Assignment: Your reply should be made up of every line in the records below that holds the string "member".

Records supplied:
- - - - - - -

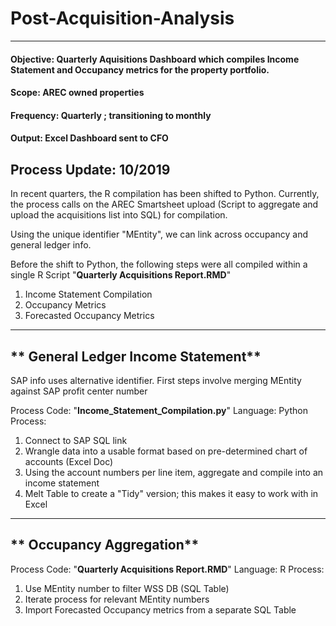# Post-Acquisition-Analysis
----------------------------

#### Objective: Quarterly Aquisitions Dashboard which compiles Income Statement and Occupancy metrics for the property portfolio.
#### Scope: AREC owned properties
#### Frequency: Quarterly ; transitioning to monthly
#### Output: Excel Dashboard sent to CFO
**Process Update: 10/2019**
---
In recent quarters, the R compilation has been shifted to Python. Currently, the process calls on the AREC Smartsheet upload (Script to aggregate and upload the acquisitions list into SQL) for compilation.

Using the unique identifier "MEntity", we can link across occupancy and general ledger info.

Before the shift to Python, the following steps were all compiled within a single R Script "**Quarterly Acquisitions Report.RMD**"
1. Income Statement Compilation
2. Occupancy Metrics
3. Forecasted Occupancy Metrics

---
** General Ledger Income Statement**
---
SAP info uses alternative identifier. First steps involve merging MEntity against SAP profit center number
 
Process Code: "**Income_Statement_Compilation.py**"
Language: Python
Process:
1. Connect to SAP SQL link
2. Wrangle data into a usable format based on pre-determined chart of accounts (Excel Doc)
3. Using the account numbers per line item, aggregate and compile into an income statement
4. Melt Table to create a "Tidy" version; this makes it easy to work with in Excel 

---
** Occupancy Aggregation**
---
Process Code: "**Quarterly Acquisitions Report.RMD**"
Language: R
Process:
1. Use MEntity number to filter WSS DB (SQL Table)
2. Iterate process for relevant MEntity numbers
3. Import Forecasted Occupancy metrics from a separate SQL Table 




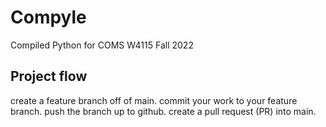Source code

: # Compyle
Compiled Python for COMS W4115 Fall 2022

## Project flow
create a feature branch off of main.
commit your work to your feature branch.
push the branch up to github.
create a pull request (PR) into main.
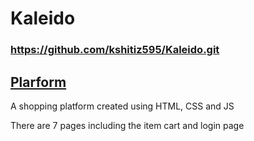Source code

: # Kaleido
### https://github.com/kshitiz595/Kaleido.git
## [Plarform](https://kshitiz595.github.io/Kaleido/)
A shopping platform created using HTML, CSS and JS

There are 7 pages including the item cart and login page

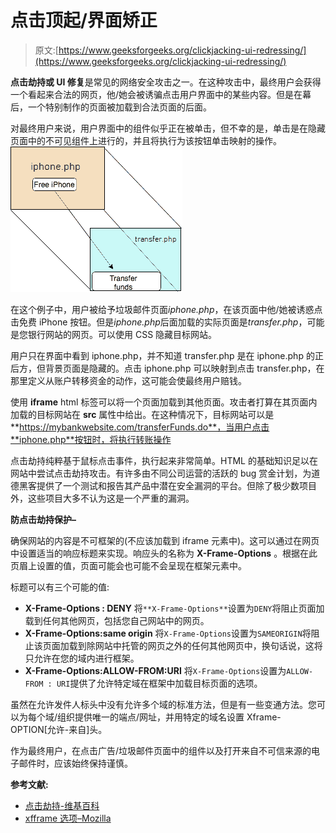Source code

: # 点击顶起/界面矫正

> 原文:[https://www.geeksforgeeks.org/clickjacking-ui-redressing/](https://www.geeksforgeeks.org/clickjacking-ui-redressing/)

**点击劫持或 UI 修复**是常见的网络安全攻击之一。在这种攻击中，最终用户会获得一个看起来合法的网页，他/她会被诱骗点击用户界面中的某些内容。但是在幕后，一个特别制作的页面被加载到合法页面的后面。

对最终用户来说，用户界面中的组件似乎正在被单击，但不幸的是，单击是在隐藏页面中的不可见组件上进行的，并且将执行为该按钮单击映射的操作。
![](img/e5cc83c1f258270881457a073745b95e.png)

在这个例子中，用户被给予垃圾邮件页面*iphone.php*，在该页面中他/她被诱惑点击免费 iPhone 按钮。但是*iphone.php*后面加载的实际页面是*transfer.php*，可能是您银行网站的网页。可以使用 CSS 隐藏目标网站。

用户只在界面中看到 iphone.php，并不知道 transfer.php 是在 iphone.php 的正后方，但背景页面是隐藏的。点击 iphone.php 可以映射到点击 transfer.php，在那里定义从账户转移资金的动作，这可能会使最终用户赔钱。

使用 **iframe** html 标签可以将一个页面加载到其他页面。攻击者打算在其页面内加载的目标网站在 **src** 属性中给出。在这种情况下，目标网站可以是**https://mybankwebsite.com/transferFunds.do**，当用户点击**iphone.php**按钮时，将执行转账操作

点击劫持纯粹基于鼠标点击事件，执行起来非常简单。HTML 的基础知识足以在网站中尝试点击劫持攻击。有许多由不同公司运营的活跃的 bug 赏金计划，为道德黑客提供了一个测试和报告其产品中潜在安全漏洞的平台。但除了极少数项目外，这些项目大多不认为这是一个严重的漏洞。

**防点击劫持保护–**

确保网站的内容是不可框架的(不应该加载到 iframe 元素中)。这可以通过在网页中设置适当的响应标题来实现。响应头的名称为 **X-Frame-Options** 。根据在此页眉上设置的值，页面可能会也可能不会呈现在框架元素中。

标题可以有三个可能的值:

*   **X-Frame-Options : DENY**
    将`**X-Frame-Options**`设置为`DENY`将阻止页面加载到任何其他网页，包括您自己网站中的网页。
*   **X-Frame-Options:same origin**
    将`X-Frame-Options`设置为`SAMEORIGIN`将阻止该页面加载到除网站中托管的网页之外的任何其他网页中，换句话说，这将只允许在您的域内进行框架。
*   **X-Frame-Options:ALLOW-FROM:URI**
    将`X-Frame-Options`设置为`ALLOW-FROM : URI`提供了允许特定域在框架中加载目标页面的选项。

虽然在允许发件人标头中没有允许多个域的标准方法，但是有一些变通方法。您可以为每个域/组织提供唯一的端点/网址，并用特定的域名设置 Xframe-OPTION[允许-来自]头。

作为最终用户，在点击广告/垃圾邮件页面中的组件以及打开来自不可信来源的电子邮件时，应该始终保持谨慎。

**参考文献:**

*   [点击劫持-维基百科](https://en.wikipedia.org/wiki/Clickjacking)
*   [xfframe 选项–Mozilla](https://developer.mozilla.org/en-US/docs/Web/HTTP/Headers/X-Frame-Options)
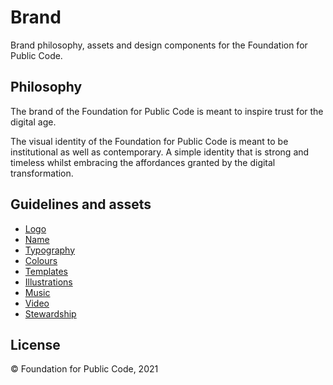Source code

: # Brand

Brand philosophy, assets and design components for the Foundation for Public Code.

## Philosophy

The brand of the Foundation for Public Code is meant to inspire trust for the digital age.

The visual identity of the Foundation for Public Code is meant to be institutional as well as contemporary. A simple identity that is strong and timeless whilst embracing the affordances granted by the digital transformation.

## Guidelines and assets

* [Logo](logo/)
* [Name](name/)
* [Typography](typography/)
* [Colours](colours/)
* [Templates](templates/)
* [Illustrations](https://github.com/publiccodenet/illustrations)
* [Music](music/)
* [Video](video/)
* [Stewardship](stewardship/)

## License

© Foundation for Public Code, 2021
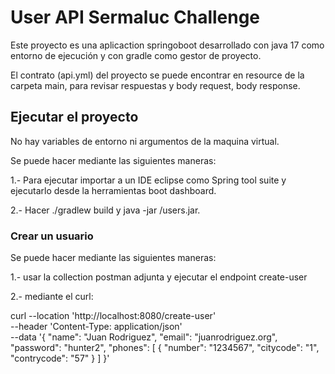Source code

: # User API Sermaluc Challenge

Este proyecto es una aplicaction springoboot desarrollado con java 17 como entorno de ejecución y con gradle como gestor de proyecto.

El contrato (api.yml) del proyecto se puede encontrar en resource de la carpeta main, para revisar respuestas y body request, body response.

## Ejecutar el proyecto
No hay variables de entorno ni argumentos de la maquina virtual.

Se puede hacer mediante las siguientes maneras:

1.- Para ejecutar importar a un IDE eclipse como Spring tool suite y ejecutarlo desde la herramientas boot dashboard.

2.- Hacer ./gradlew build y java -jar /users.jar.

### Crear un usuario
Se puede hacer mediante las siguientes maneras:

1.- usar la collection postman adjunta y ejecutar el endpoint create-user

2.- mediante el curl:

curl --location 'http://localhost:8080/create-user' \
--header 'Content-Type: application/json' \
--data '{
    "name": "Juan Rodriguez",
    "email": "juanrodriguez.org",
    "password": "hunter2",
    "phones": [
        {
            "number": "1234567",
            "citycode": "1",
            "contrycode": "57"
        }
    ]
}'
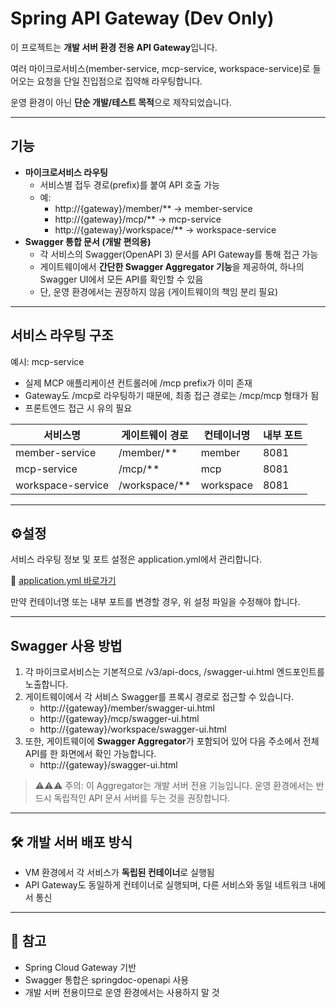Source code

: # Spring API Gateway (Dev Only)

이 프로젝트는 **개발 서버 환경 전용 API Gateway**입니다.

여러 마이크로서비스(member-service, mcp-service, workspace-service)로 들어오는 요청을 단일 진입점으로 집약해 라우팅합니다.

운영 환경이 아닌 **단순 개발/테스트 목적**으로 제작되었습니다.

---

## 기능

- **마이크로서비스 라우팅**
    - 서비스별 접두 경로(prefix)를 붙여 API 호출 가능
    - 예:
        - http://{gateway}/member/** → member-service
        - http://{gateway}/mcp/** → mcp-service
        - http://{gateway}/workspace/** → workspace-service
- **Swagger 통합 문서 (개발 편의용)**
    - 각 서비스의 Swagger(OpenAPI 3) 문서를 API Gateway를 통해 접근 가능
    - 게이트웨이에서 **간단한 Swagger Aggregator 기능**을 제공하여, 하나의 Swagger UI에서 모든 API를 확인할 수 있음
    - 단, 운영 환경에서는 권장하지 않음 (게이트웨이의 책임 분리 필요)

---

## 서비스 라우팅 구조

예시: mcp-service

- 실제 MCP 애플리케이션 컨트롤러에 /mcp prefix가 이미 존재
- Gateway도 /mcp로 라우팅하기 때문에, 최종 접근 경로는 /mcp/mcp 형태가 됨
- 프론트엔드 접근 시 유의 필요

| 서비스명 | 게이트웨이 경로 | 컨테이너명 | 내부 포트 |
| --- | --- | --- | --- |
| member-service | /member/** | member | 8081 |
| mcp-service | /mcp/** | mcp | 8081 |
| workspace-service | /workspace/** | workspace | 8081 |

---

## ⚙설정

서비스 라우팅 정보 및 포트 설정은 application.yml에서 관리합니다.

🔗 [application.yml 바로가기](https://github.com/8LOWUP/spring-api-gateway-devonly/blob/main/src/main/resources/application.yml)

만약 컨테이너명 또는 내부 포트를 변경할 경우, 위 설정 파일을 수정해야 합니다.

---

## Swagger 사용 방법

1. 각 마이크로서비스는 기본적으로 /v3/api-docs, /swagger-ui.html 엔드포인트를 노출합니다.
2. 게이트웨이에서 각 서비스 Swagger를 프록시 경로로 접근할 수 있습니다.
    - http://{gateway}/member/swagger-ui.html
    - http://{gateway}/mcp/swagger-ui.html
    - http://{gateway}/workspace/swagger-ui.html
3. 또한, 게이트웨이에 **Swagger Aggregator**가 포함되어 있어 다음 주소에서 전체 API를 한 화면에서 확인 가능합니다.
    - http://{gateway}/swagger-ui.html

> ⚠️⚠️⚠️ 주의: 이 Aggregator는 개발 서버 전용 기능입니다. 운영 환경에서는 반드시 독립적인 API 문서 서버를 두는 것을 권장합니다.

---

## 🛠️ 개발 서버 배포 방식

- VM 환경에서 각 서비스가 **독립된 컨테이너**로 실행됨
- API Gateway도 동일하게 컨테이너로 실행되며, 다른 서비스와 동일 네트워크 내에서 통신

---

## 📌 참고

- Spring Cloud Gateway 기반
- Swagger 통합은 springdoc-openapi 사용
- 개발 서버 전용이므로 운영 환경에서는 사용하지 말 것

- - - - - - -

Written response:
여러 마이크로서비스(member-service, mcp-service, workspace-service)로 들어오는 요청을 단일 진입점으로 집약해 라우팅합니다.
        - http://{gateway}/member/** → member-service
| member-service | /member/** | member | 8081 |
    - http://{gateway}/member/swagger-ui.html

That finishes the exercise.